Last month, the Federal Cabinet approved the setting up of Media Tribunals in the country. According to the Prime Minister’s Special Assistant on Information and Broadcasting Dr Firdous Ashiq Awan, the tribunals are a replacement of PEMRA’s Council of Complaints. The Pakistan Electronic Media Regulatory Authority (PEMRA) is the country’s top regulator of electronic media in the country.

The regulator performs a lot of functions. One of such functions is to act on complaints pertaining to electronic media. Moreover, complaints referred to the Press Council of Pakistan will also be taken up by these tribunals. According to the PM’s Special Assistant, the tribunals will decide on all complaints in a period of 90 days.

Why is there a Need of Media Tribunals?

The government is of the opinion that whenever PEMRA takes any action, it is criticised for acting on behalf of the government. It creates an acrimonious atmosphere between the government and the media houses. To do away with this unjust criticism, the government finds it best to set up independent media tribunals.

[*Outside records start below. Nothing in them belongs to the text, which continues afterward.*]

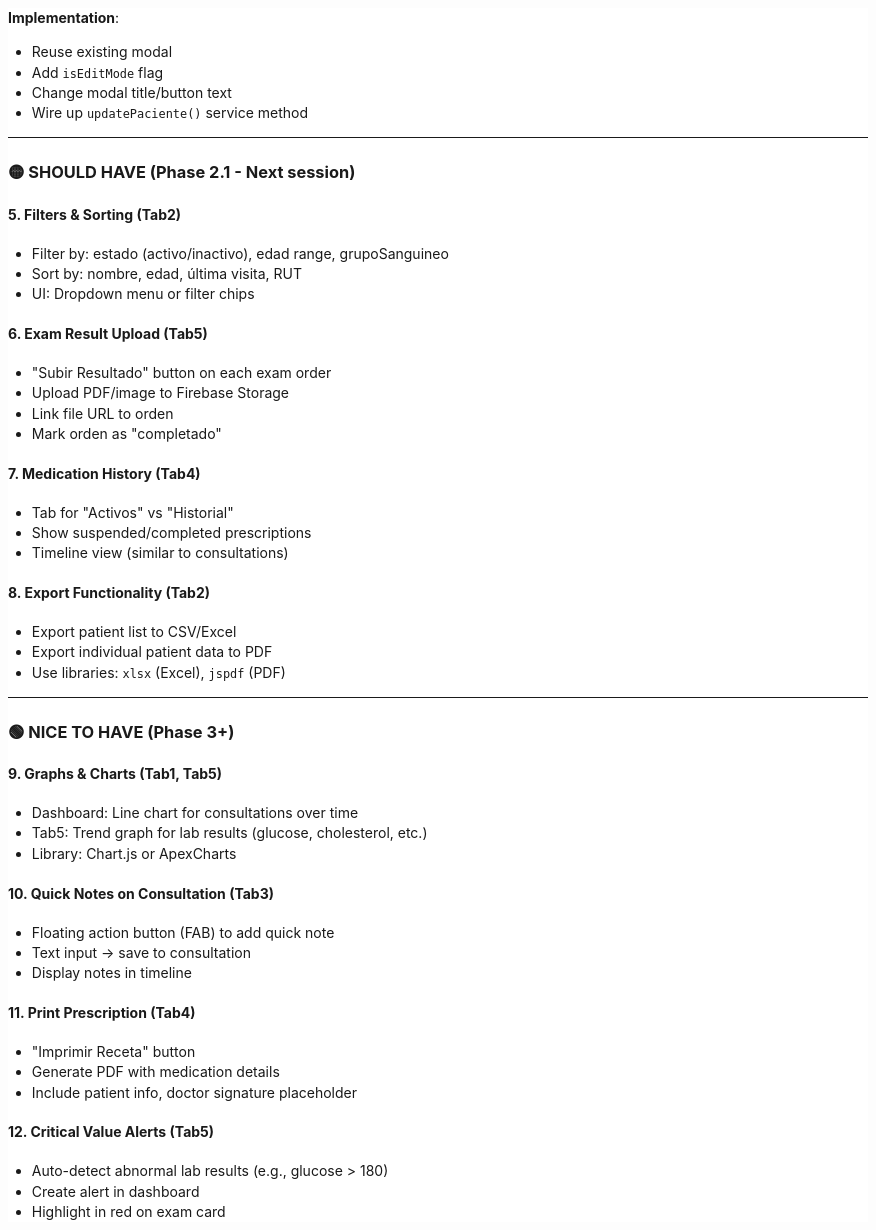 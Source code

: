 **Implementation**:
- Reuse existing modal
- Add `isEditMode` flag
- Change modal title/button text
- Wire up `updatePaciente()` service method

---

### 🟡 SHOULD HAVE (Phase 2.1 - Next session)

#### 5. **Filters & Sorting** (Tab2)
- Filter by: estado (activo/inactivo), edad range, grupoSanguineo
- Sort by: nombre, edad, última visita, RUT
- UI: Dropdown menu or filter chips

#### 6. **Exam Result Upload** (Tab5)
- "Subir Resultado" button on each exam order
- Upload PDF/image to Firebase Storage
- Link file URL to orden
- Mark orden as "completado"

#### 7. **Medication History** (Tab4)
- Tab for "Activos" vs "Historial"
- Show suspended/completed prescriptions
- Timeline view (similar to consultations)

#### 8. **Export Functionality** (Tab2)
- Export patient list to CSV/Excel
- Export individual patient data to PDF
- Use libraries: `xlsx` (Excel), `jspdf` (PDF)

---

### 🟢 NICE TO HAVE (Phase 3+)

#### 9. **Graphs & Charts** (Tab1, Tab5)
- Dashboard: Line chart for consultations over time
- Tab5: Trend graph for lab results (glucose, cholesterol, etc.)
- Library: Chart.js or ApexCharts

#### 10. **Quick Notes on Consultation** (Tab3)
- Floating action button (FAB) to add quick note
- Text input → save to consultation
- Display notes in timeline

#### 11. **Print Prescription** (Tab4)
- "Imprimir Receta" button
- Generate PDF with medication details
- Include patient info, doctor signature placeholder

#### 12. **Critical Value Alerts** (Tab5)
- Auto-detect abnormal lab results (e.g., glucose > 180)
- Create alert in dashboard
- Highlight in red on exam card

Furthermore, the tribunals will function under members of the country’s higher judiciary. Regarding the criticism of the tribunals, the Special Assistant believes that they are a fundamental requirement today. The tribunals will help establish the best practices in the country’s electronic media industry.

Also, the tribunals are better equipped to handle complaints of the media industry and the associated stakeholders. Moreover, the government is in no way trying to restrict the media’s freedom, according to the Special Assistant. The honourable higher judiciary is free of government influence and will reach just decisions.

Media Bodies & The Opposition Join Against the Proposal

The Special Assistant admits that critical stakeholders did not form a part of the consultation process. Also, the bill has to be passed through Parliament. The opposition is criticising the scheme and is making it clear that the bill shall not be passed. They are terming it as an attack on the freedom of the press. In addition to this, Bilawal Bhutto Zardari’s spokesperson Senator Musata Nawaz Khokar “the bill will die in the parliament as the opposition enjoy a majority in the Senate”.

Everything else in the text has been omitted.